The youngest Indian to climb Everest sounds overjoyed as you talk to him today but hasn't become complacent as he has set his eyes on achieving other goals. “During the climb to Everest, I started talking to myself. Every step seemed like eternity, I was gasping for breath as the oxygen in my cylinder had decreased. But I didn't allow negative thoughts to dissuade me from going ahead. On reaching the summit, I felt like a king and got a bird's-eye view of other smaller peaks. My first thought was of my parents, especially my mother, who had been quite worried,” says a gleaming Arjun, who is a Class XII student of Ryan International School in Noida. What added to Arjun's discomfort were the heavy-duty mountaineering boots and rucksack. “My parents warned me not to go ahead with the ascent if I found the climb a daunting proposition. Luckily, I was mentally prepared for all kinds of eventualities like crevasses, blizzards and other obstacles.”

Col. Jyot Singh Dhillon, who has the distinction of climbing Everest thrice, was the young lad's motivational guru. He familiarised Arjun by narrating his own expeditions.

“After listening to his stories, I would mentally conjure how I would have reacted to certain difficult situations,” says Arjun.

Arjun, who has had a fascination for trekking and mountaineering since childhood, says it was indeed a proud moment for him to get felicitated, autographed and photographed by his school mates.

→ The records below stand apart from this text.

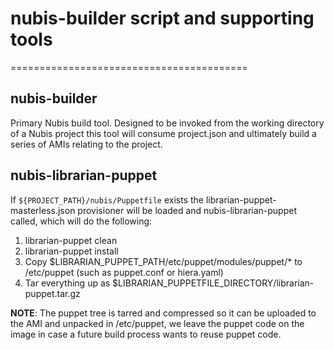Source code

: # nubis-builder script and supporting tools

=========================================

## nubis-builder

Primary Nubis build tool. Designed to be invoked from the working directory of a
Nubis project this tool will consume project.json and ultimately build a series
of AMIs relating to the project.

## nubis-librarian-puppet

If ```${PROJECT_PATH}/nubis/Puppetfile``` exists the
librarian-puppet-masterless.json provisioner will be loaded and
nubis-librarian-puppet called, which will do the following:

1. librarian-puppet clean
2. librarian-puppet install
3. Copy $LIBRARIAN_PUPPET_PATH/etc/puppet/modules/puppet/* to /etc/puppet
   (such as puppet.conf or hiera.yaml)
4. Tar everything up as $LIBRARIAN_PUPPETFILE_DIRECTORY/librarian-puppet.tar.gz

**NOTE**: The puppet tree is tarred and compressed so it can be uploaded to the
AMI and unpacked in /etc/puppet, we leave the puppet code on the image in case a
future build process wants to reuse puppet code.
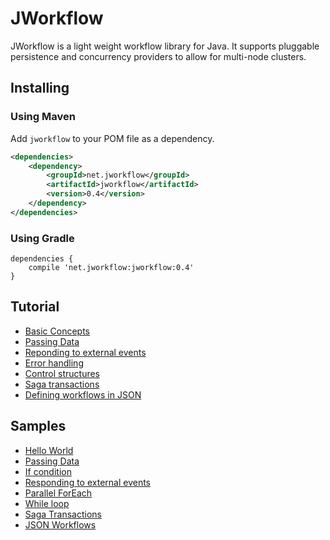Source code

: # JWorkflow

JWorkflow is a light weight workflow library for Java.  It supports pluggable persistence and concurrency providers to allow for multi-node clusters.

## Installing

### Using Maven

Add `jworkflow` to your POM file as a dependency.

```xml
<dependencies>
    <dependency>
        <groupId>net.jworkflow</groupId>
        <artifactId>jworkflow</artifactId>
        <version>0.4</version>
    </dependency>
</dependencies>
```

### Using Gradle

```Gradle
dependencies { 
    compile 'net.jworkflow:jworkflow:0.4'
}
```

## Tutorial

 * [Basic Concepts](01-basic-concepts.md)
 * [Passing Data](02-data.md)
 * [Reponding to external events](03-events.md)
 * [Error handling](04-error-handling.md)
 * [Control structures](05-control-structures.md)
 * [Saga transactions](06-sagas.md)
 * [Defining workflows in JSON](07-json.md)


## Samples

 * [Hello World](https://github.com/danielgerlag/jworkflow/tree/master/samples/sample01)
 * [Passing Data](https://github.com/danielgerlag/jworkflow/tree/master/samples/sample02)
 * [If condition](https://github.com/danielgerlag/jworkflow/tree/master/samples/sample06)
 * [Responding to external events](https://github.com/danielgerlag/jworkflow/tree/master/samples/sample03)
 * [Parallel ForEach](https://github.com/danielgerlag/jworkflow/tree/master/samples/sample04)
 * [While loop](https://github.com/danielgerlag/jworkflow/tree/master/samples/sample05)
 * [Saga Transactions](https://github.com/danielgerlag/jworkflow/tree/master/samples/sample07)
 * [JSON Workflows](https://github.com/danielgerlag/jworkflow/tree/master/samples/sample08)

“Now I want to go to the North and South Poles; it will be like a mini grand slam for me. Eventually my ambition is to climb the world's seven highest peaks. Professionally I want to join the Army,” says this Commerce student who is also giving time to his studies.

Arjun's father Sanjiv Vajpai says there were some anxious moments. “I was concerned about his safety and contacted his instructors at the Nehru Institute of Mountaineering in Uttarkashi. NIM principal I. S. Thapa was impressed by Arjun's climbing skills and determination. Arjun climbed DKD2 in Garhwal. On March 25 he left from Delhi and climbed Island peak in Nepal on April 7. From April 11 to May 17 he trained himself in rotational summit. He started from Everest's base camp on May 18 and climbed on May 22.”

Arjun's older sister Gauri, who is a political science student at Indraprastha College in Delhi, says her brother was fond of taking up challenges in adventurous sports since childhood. “In school, he has always been popular because of his performance in sports and won a lot of medals. So it wasn't surprising when one day he announced that he would climb Everest.”